Well well well how the tables have turned! To think, I have asked the question, “How many articles will it take to have people realize things need to change quickly in the WWE?” They were right; ask and you shall receive. For the first Monday Night RAW after this year’s draft, we have a new World Heavyweight Champion. I know every fan at the Ford Center in Oklahoma and at home must have been hearing the sound of angels in their heads singing HALLELUJAH! Lord knows I was.
You see, RAW opened up with good ol’J.R.; Jim Ross giving his farewell address to all the loyal fans in attendance and also paying homage to his partner in crime Jerry “The King” Lawler. Then of course, not too long after J.R.’s about to finish, the Rated R Superstar Edge; along with the Edge-Heads Hawkins and Ryder, just had to put in their two cent worth opinions. Having the nerve to say that no one cares about J.R. or King, Edge also threw in that J.R. should start getting use to saying “EDGE WINS! EDGE WINS!” since he’s going to be on SmackDown being the play by play voice along side Hardcore Legend Mick Foley. J.R. of course being the stand up and loyal man to the faces and TRUE champions of the WWE that he is, threw the microphone down on the ground to show he has no fear of a miniscule poor excuse for a man who needs a posse to feel all tough.
As Hawkins and Ryder; aka Twiddle Dee and Twiddle Dumm, escorted J.R. out of the ring, Edge makes it abundantly clear that neither John Cena nor Batista can feel free to go after Triple H for the WWE Championship Title, but that they will never get a shot at the World Heavyweight Title. And with that being said, that we’ll never see him on RAW again. Leaving the ring with a smug grin on his face and shaking his empty skull like a bobble-head dashboard ornament, suddenly you hear the sound of an entrance song that has the infamous words, “I WALK ALONE!” As Edge stands there, surprised like Cartman seeing Kyle’s mom behind him in The South Park movie, he finds himself starring into the eyes of a very enraged and vengeful Batista. Stepping back slowly, Edge then turned and tried to run for his life as fast as he could. But his converse covered feet were not fast enough to retreat very far from The Animal. Throwing the ultimate opportunist around like a rag doll, Batista placed Edge in the ring to finish the job. Therefore, with Edge quivering and begging for mercy like the cowardly little boy he is having no affect on RAWs Animal, the Rated R Superstar got his world turned upside-down as he crashed and burned to the canvas after a powerful Batista Bomb.
However, just because Big Dave started walking back to the locker room didn’t mean that the party was going to be over so soon. As Dave reached the top of the ramp way, the entrance switched again from Saliva to Killswitch Engage’s jam This Fire Burns and out came CM Punk with a referee at his side. As most probably forgot… CM Punk was still Mr. Money in the Bank! So following the tradition and example that Edge has displayed in the past regarding Money in the Bank, Punk cashed in his contract. As an anxious Punk tells Lillian to hurry up and ring the bell, he finally gets his chance to pounce on the World Champ and gain the victory! Ok… I know that most of you out there are probably wondering, “Wait… how come it’s ok for CM Punk to pull something like that, but it’s not ok when Edge would pull something like that?” You better brace yourselves because the answer is so magnanimous that it will put you into shock… are you ready? The answer is… CM PUNK IS TRUE CHAMPION MATERIAL WHILE EDGE HAS JUST BEEN ON BORROWED TIME WHICH IS NOW UP!
Ok… hear me out. Edge has ALWAYS had someone else fight his battles for him. Hell… there’s a reason why at one point John Cena made it clear that Lita had the balls in her relationship with Edge.

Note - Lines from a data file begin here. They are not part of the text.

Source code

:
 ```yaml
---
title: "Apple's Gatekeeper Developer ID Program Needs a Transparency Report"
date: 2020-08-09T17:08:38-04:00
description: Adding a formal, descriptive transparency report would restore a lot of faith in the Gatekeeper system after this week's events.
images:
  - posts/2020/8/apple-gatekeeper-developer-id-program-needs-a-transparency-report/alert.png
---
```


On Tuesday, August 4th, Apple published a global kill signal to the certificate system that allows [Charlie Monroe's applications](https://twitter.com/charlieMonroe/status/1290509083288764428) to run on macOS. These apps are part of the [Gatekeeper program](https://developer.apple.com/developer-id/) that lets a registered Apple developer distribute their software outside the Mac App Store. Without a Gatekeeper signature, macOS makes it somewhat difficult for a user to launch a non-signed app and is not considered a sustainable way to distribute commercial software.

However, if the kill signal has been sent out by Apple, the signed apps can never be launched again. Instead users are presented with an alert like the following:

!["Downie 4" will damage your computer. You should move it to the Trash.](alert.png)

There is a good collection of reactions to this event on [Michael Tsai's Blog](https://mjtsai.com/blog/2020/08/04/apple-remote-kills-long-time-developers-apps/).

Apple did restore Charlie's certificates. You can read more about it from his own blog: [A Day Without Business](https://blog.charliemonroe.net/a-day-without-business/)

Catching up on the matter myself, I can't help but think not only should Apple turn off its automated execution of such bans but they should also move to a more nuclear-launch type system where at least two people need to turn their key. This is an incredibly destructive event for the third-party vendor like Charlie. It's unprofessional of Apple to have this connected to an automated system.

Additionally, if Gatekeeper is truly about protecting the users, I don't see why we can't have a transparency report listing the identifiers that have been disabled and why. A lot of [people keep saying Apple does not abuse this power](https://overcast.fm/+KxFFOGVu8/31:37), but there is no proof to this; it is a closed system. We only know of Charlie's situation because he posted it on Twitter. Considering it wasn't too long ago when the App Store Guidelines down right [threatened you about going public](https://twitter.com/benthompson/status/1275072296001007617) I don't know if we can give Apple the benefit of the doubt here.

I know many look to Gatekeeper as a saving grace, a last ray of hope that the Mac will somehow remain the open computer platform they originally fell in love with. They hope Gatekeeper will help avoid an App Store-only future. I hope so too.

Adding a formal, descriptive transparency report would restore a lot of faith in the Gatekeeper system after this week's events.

And, there’s also a reason why Edge’s “love of his life” just so happens to be General Manager of SmackDown, who’s just a career insurance to him but fails to realize that all because he calls her beautiful and says “I love you.” Well… I just hope that she doesn’t go suicidal if she’s told from him that she’s useless to him now because he has no title which needs protection for him. Ever since Edge held either the World Title or the WWE Title, he’s always had someone else distracting the referee as he pulled some cheating stunt. He was the first to prey on those who put their heart and soul in a match to keep their well-deserved titles by cashing in his Money in the Bank contract. He did it to John Cena, and when he did it to The Undertaker, he celebrates with “La Familia” and claims to beat his opponents “single handedly” while thinking we forgot about the other 8 hands that were playing their own part in his match helping Edge make sure Taker would lose his match. Who does he think we are… George Bush? Our attention span isn’t that slow Edge… sorry to disappoint you. But it’s ok… because you know what; all good things come to those who wait. And speaking on behalf of a nation of fans… we’ve waited too long for this night to happen. I’m sure that in the end he felt a slight sting. That’s a very good long time friend we like to call Karma… and as Edge found Monday night… she can be a real bitch! And enclosing… I’d like to quote Ashton Kutcher with simply this…EDGE… You’ve Just Been Punk’d!